■ What is expected ■
Only one stretch of the data below should be repeated: the lines from the line containing "was saying it." through the line containing "reading through it.", inclusive, exactly as they are.

■ Saved data entries ■
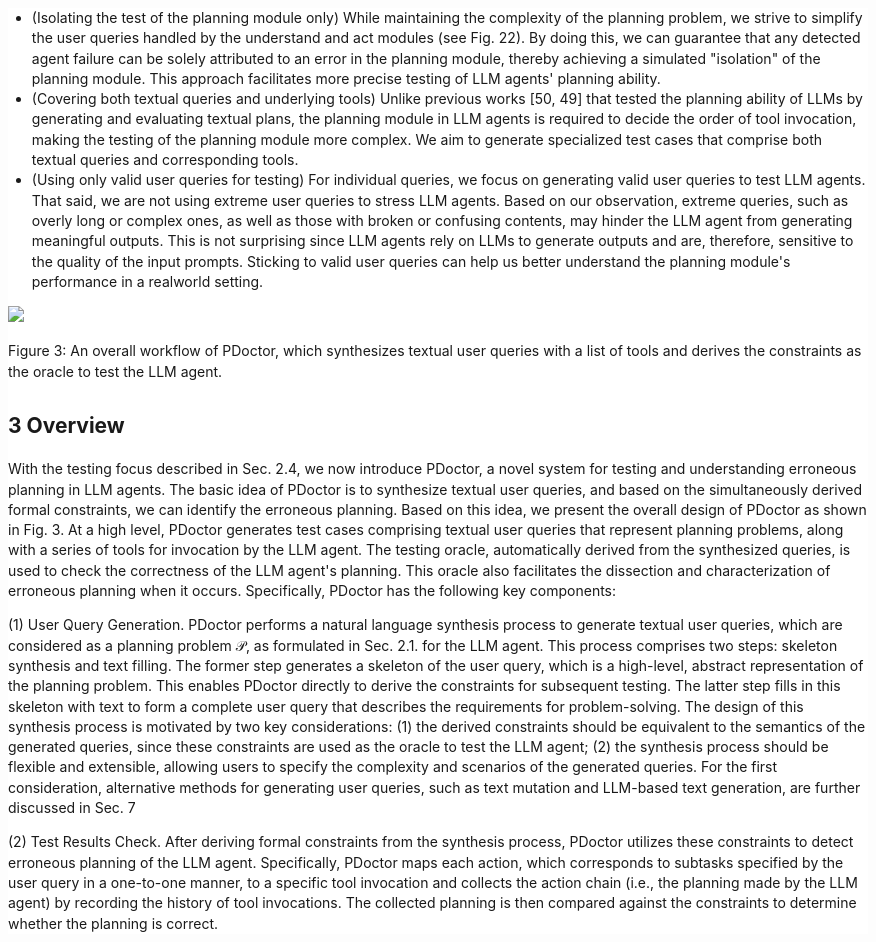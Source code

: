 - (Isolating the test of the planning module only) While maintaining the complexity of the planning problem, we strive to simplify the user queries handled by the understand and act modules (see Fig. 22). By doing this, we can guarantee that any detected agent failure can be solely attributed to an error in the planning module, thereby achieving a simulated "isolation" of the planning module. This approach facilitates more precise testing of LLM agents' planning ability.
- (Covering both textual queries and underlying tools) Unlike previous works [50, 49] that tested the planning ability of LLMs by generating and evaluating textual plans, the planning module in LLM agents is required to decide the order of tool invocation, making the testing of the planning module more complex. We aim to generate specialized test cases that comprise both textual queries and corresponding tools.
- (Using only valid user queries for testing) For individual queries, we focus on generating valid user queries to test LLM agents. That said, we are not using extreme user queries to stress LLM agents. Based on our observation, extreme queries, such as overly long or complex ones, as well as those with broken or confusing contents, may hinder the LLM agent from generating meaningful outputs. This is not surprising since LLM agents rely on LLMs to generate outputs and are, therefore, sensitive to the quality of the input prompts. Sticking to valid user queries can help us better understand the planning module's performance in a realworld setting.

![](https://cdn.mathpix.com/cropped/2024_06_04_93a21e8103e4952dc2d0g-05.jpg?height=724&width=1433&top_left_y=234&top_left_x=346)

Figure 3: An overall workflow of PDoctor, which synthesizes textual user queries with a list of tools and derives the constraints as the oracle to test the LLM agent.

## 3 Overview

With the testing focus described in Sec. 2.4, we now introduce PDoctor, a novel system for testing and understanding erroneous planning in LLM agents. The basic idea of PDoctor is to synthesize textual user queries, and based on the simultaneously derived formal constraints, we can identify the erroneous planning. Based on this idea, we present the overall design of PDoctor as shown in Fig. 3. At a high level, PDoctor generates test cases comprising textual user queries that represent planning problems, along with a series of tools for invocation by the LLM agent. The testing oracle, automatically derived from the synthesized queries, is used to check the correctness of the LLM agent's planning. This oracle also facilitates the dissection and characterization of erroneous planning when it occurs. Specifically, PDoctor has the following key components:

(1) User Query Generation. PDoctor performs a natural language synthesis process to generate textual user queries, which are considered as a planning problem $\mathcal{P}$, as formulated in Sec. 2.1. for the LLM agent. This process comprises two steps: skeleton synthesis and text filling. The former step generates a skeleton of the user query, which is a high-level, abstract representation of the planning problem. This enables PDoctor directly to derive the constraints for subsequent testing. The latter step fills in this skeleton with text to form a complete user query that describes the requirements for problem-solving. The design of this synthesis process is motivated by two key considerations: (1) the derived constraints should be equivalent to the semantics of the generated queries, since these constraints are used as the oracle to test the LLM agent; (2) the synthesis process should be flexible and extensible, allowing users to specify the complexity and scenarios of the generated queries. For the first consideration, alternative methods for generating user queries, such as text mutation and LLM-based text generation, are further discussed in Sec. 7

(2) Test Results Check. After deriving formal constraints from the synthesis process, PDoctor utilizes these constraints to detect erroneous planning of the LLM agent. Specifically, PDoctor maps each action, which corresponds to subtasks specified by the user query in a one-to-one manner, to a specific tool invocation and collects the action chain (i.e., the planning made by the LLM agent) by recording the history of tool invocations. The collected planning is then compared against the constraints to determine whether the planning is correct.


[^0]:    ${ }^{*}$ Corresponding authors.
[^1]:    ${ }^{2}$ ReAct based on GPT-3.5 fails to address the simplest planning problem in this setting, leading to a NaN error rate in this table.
==
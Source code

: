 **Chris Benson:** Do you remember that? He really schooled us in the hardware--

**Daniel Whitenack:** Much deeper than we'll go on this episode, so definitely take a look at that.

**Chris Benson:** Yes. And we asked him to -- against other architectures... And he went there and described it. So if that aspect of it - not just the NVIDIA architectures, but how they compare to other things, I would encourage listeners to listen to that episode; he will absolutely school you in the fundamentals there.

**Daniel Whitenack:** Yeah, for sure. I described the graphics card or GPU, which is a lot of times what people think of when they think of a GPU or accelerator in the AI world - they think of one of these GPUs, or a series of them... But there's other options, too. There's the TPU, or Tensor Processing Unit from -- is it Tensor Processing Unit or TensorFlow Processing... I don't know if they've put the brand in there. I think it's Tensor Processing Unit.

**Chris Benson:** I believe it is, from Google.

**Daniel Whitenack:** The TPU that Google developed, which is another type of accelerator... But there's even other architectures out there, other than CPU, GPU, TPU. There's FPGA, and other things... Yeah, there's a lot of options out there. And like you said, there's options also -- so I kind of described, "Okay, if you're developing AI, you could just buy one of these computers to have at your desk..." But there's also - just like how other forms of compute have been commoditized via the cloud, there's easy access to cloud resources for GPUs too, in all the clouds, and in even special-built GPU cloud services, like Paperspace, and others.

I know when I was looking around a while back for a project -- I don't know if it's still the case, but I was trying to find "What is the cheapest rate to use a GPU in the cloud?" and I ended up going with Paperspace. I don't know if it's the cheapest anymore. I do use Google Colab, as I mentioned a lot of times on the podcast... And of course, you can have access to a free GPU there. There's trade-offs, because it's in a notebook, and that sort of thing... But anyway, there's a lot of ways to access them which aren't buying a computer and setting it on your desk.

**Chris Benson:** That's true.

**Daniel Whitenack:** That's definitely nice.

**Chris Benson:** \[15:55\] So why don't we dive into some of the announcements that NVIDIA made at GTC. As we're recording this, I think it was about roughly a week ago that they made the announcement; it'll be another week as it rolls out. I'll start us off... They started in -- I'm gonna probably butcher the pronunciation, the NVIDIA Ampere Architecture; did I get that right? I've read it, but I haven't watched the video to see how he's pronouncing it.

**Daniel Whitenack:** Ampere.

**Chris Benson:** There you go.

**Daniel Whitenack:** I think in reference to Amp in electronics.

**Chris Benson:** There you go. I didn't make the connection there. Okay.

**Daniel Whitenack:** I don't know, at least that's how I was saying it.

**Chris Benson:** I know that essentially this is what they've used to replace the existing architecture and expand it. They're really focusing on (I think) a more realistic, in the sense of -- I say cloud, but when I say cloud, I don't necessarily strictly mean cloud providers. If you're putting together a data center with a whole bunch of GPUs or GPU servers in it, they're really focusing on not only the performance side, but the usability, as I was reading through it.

■ Task answer ■
**Daniel Whitenack:** I don't know, at least that's how I was saying it.

**Chris Benson:** I know that essentially this is what they've used to replace the existing architecture and expand it. They're really focusing on (I think) a more realistic, in the sense of -- I say cloud, but when I say cloud, I don't necessarily strictly mean cloud providers. If you're putting together a data center with a whole bunch of GPUs or GPU servers in it, they're really focusing on not only the performance side, but the usability, as I was reading through it.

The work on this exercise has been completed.